Giant Torn-Paper Mosaic Map of Israel

tearing paper, kibbutzing

tearing paper, kibbutzing

First Grade needed an “Israel project” for Yom Ha’atzmaut this year, and as usual, it had to fit into a 30 minute class period.  So, we made a six-foot torn-paper mosaic map of Israel.  The map was a busy, hands-on work to introduce—in a nutshell—the shape, location, major cities, topography and neighbors of the state of Israel.

Honestly, we didn’t have time for many details, but I wanted them to get a hands-on intro to the country as a physical place.  We talked about the ancient Land of Israel and the very young State of Israel as we tore, glued and labelled.
That same day, the giant map helped decorate our school’s Yom Ha’atzmaut program, along with the Salt Dough Map of Israel made by two other art classes.
I’ll bring out this map next year when the makers are in Second Grade, so they can build on their own work and feel a bit of ownership.  We’ll figure out a way to modify and re-use.

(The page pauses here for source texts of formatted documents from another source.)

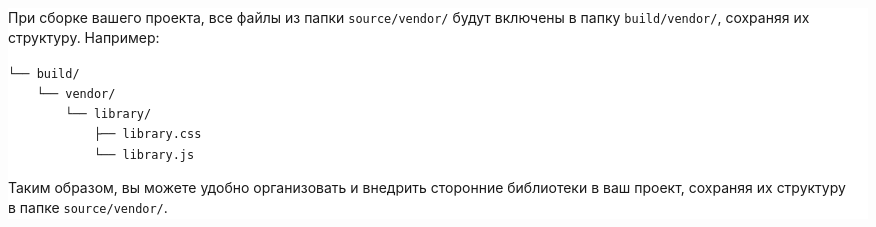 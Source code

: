 При сборке вашего проекта, все файлы из папки `source/vendor/` будут включены в папку `build/vendor/`, сохраняя их структуру. Например:

```shell
└── build/
    └── vendor/
        └── library/
            ├── library.css
            └── library.js
```

Таким образом, вы можете удобно организовать и внедрить сторонние библиотеки в ваш проект, сохраняя их структуру в папке `source/vendor/`.

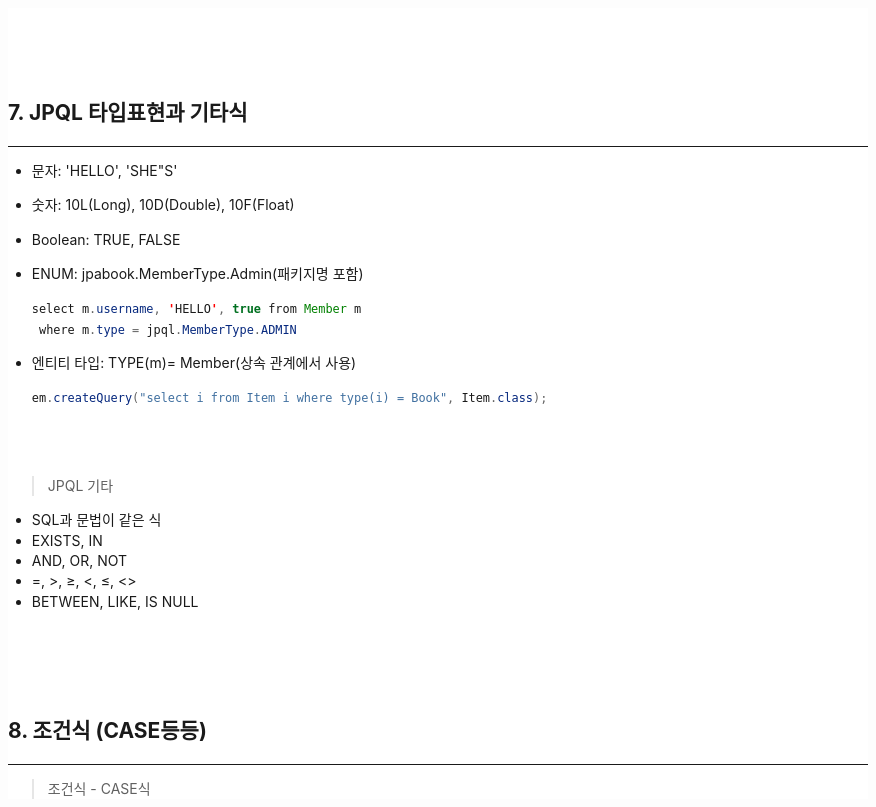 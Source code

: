 

<br>

<br>

<br>



## 7. JPQL 타입표현과 기타식

---

- 문자: 'HELLO', 'SHE"S'
- 숫자: 10L(Long), 10D(Double), 10F(Float)
- Boolean: TRUE, FALSE
- ENUM: jpabook.MemberType.Admin(패키지명 포함)
  
    ```java
    select m.username, 'HELLO', true from Member m 
     where m.type = jpql.MemberType.ADMIN
    ```
    
- 엔티티 타입: TYPE(m)= Member(상속 관계에서 사용)
  
    ```java
    em.createQuery("select i from Item i where type(i) = Book", Item.class);
    ```
    



<br>

<br>

> JPQL 기타

- SQL과 문법이 같은 식
- EXISTS, IN
- AND, OR, NOT
- =, >, ≥, <, ≤, <>
- BETWEEN, LIKE, IS NULL



<br>

<br>

<br>



## 8. 조건식 (CASE등등)

---

> 조건식 - CASE식
> 
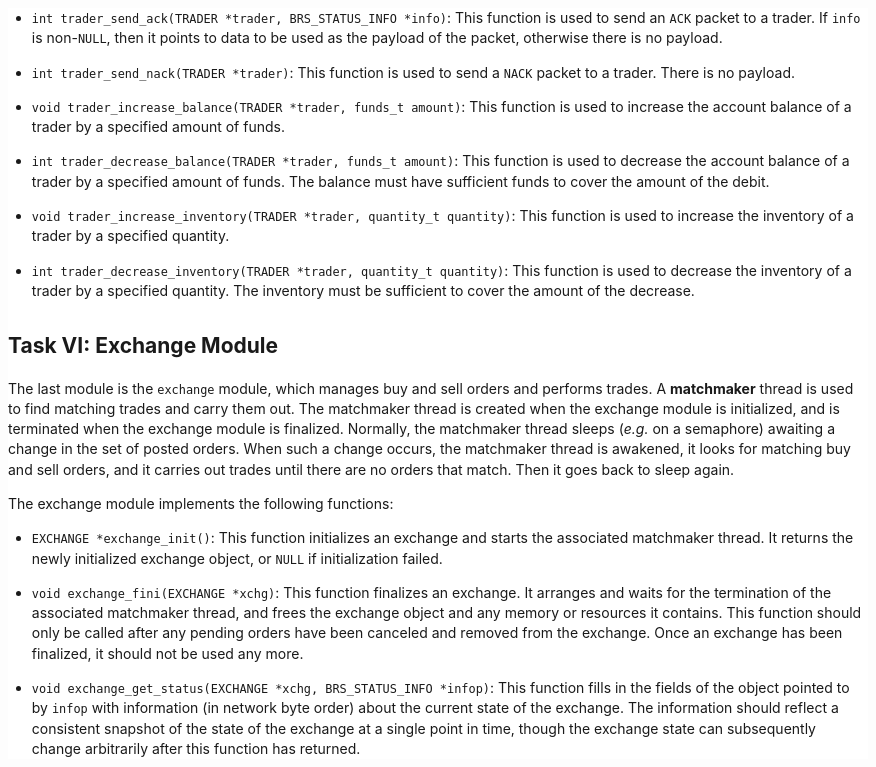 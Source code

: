 - `int trader_send_ack(TRADER *trader, BRS_STATUS_INFO *info)`:
  This function is used to send an `ACK` packet to a trader.
  If `info` is non-`NULL`, then it points to data to be used as the
  payload of the packet, otherwise there is no payload.

- `int trader_send_nack(TRADER *trader)`:
  This function is used to send a `NACK` packet to a trader.
  There is no payload.

- `void trader_increase_balance(TRADER *trader, funds_t amount)`:
  This function is used to increase the account balance of a trader
  by a specified amount of funds.

- `int trader_decrease_balance(TRADER *trader, funds_t amount)`:
  This function is used to decrease the account balance of a trader
  by a specified amount of funds.  The balance must have sufficient
  funds to cover the amount of the debit.

- `void trader_increase_inventory(TRADER *trader, quantity_t quantity)`:
  This function is used to increase the inventory of a trader
  by a specified quantity.

- `int trader_decrease_inventory(TRADER *trader, quantity_t quantity)`:
  This function is used to decrease the inventory of a trader
  by a specified quantity.  The inventory must be sufficient
  to cover the amount of the decrease.

## Task VI: Exchange Module

The last module is the `exchange` module, which manages buy and sell orders
and performs trades.  A **matchmaker** thread is used to find matching
trades and carry them out.  The matchmaker thread is created when the
exchange module is initialized, and is terminated when the exchange module
is finalized.  Normally, the matchmaker thread sleeps (*e.g.* on a semaphore)
awaiting a change in the set of posted orders.  When such a change occurs,
the matchmaker thread is awakened, it looks for matching buy and sell orders,
and it carries out trades until there are no orders that match.
Then it goes back to sleep again.

The exchange module implements the following functions:

- `EXCHANGE *exchange_init()`:  This function initializes an exchange and starts
  the associated matchmaker thread.  It returns the newly initialized exchange object,
  or `NULL` if initialization failed.

- `void exchange_fini(EXCHANGE *xchg)`:  This function finalizes an exchange.
  It arranges and waits for the termination of the associated matchmaker thread,
  and frees the exchange object and any memory or resources it contains.
  This function should only be called after any pending orders have been canceled
  and removed from the exchange.  Once an exchange has been finalized, it should
  not be used any more.

- `void exchange_get_status(EXCHANGE *xchg, BRS_STATUS_INFO *infop)`:
  This function fills in the fields of the object pointed to by `infop` with
  information (in network byte order) about the current state of the exchange.
  The information should reflect a consistent snapshot of the state of the
  exchange at a single point in time, though the exchange state can subsequently
  change arbitrarily after this function has returned.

HOW: Before class, I cut an outline of Israel from a 36″ roll of paper and glued it to two standard sheets of poster board placed end to end.  (I rather wish my Israel hadn’t been blue, but blue was all I had.  Students got a little confused about what was water and what was land.)  Better, of course, is if the kids make the outline, cut and mount (see note below).

During class, we compared the shape with maps on the wall and on tables, and noticed bodies of water, cities and topography.  Kids tore scrap paper into bits and glued them to represent water (blues), desert (browns) and mountains (greens).  Sign-makers made a checklist of cities and then made labels out of scrap card stock to add the finished collage.  Yerushalyim shel zahav—Jerusalem, City of Gold—got a glittery paper star.

caption

maps for reference

Note:  I’d love to use a projector to project a map onto huge paper and let the kids trace the outline, cut and mount.  If we do this again, I’ll schedule two classes to make time.
Another idea is to make the torn papers thematic, somehow: images from repurposed calendars, Judaica catalogs, Jewish education catalogs, maps, tourism brochures, and so on.  A wide variety would give kids visual clues that Israel is full of different types of people, plants, food, industries, etc. etc.  To preserve color-coded topography, kids would need to tear and then sort into basic color groups before gluing.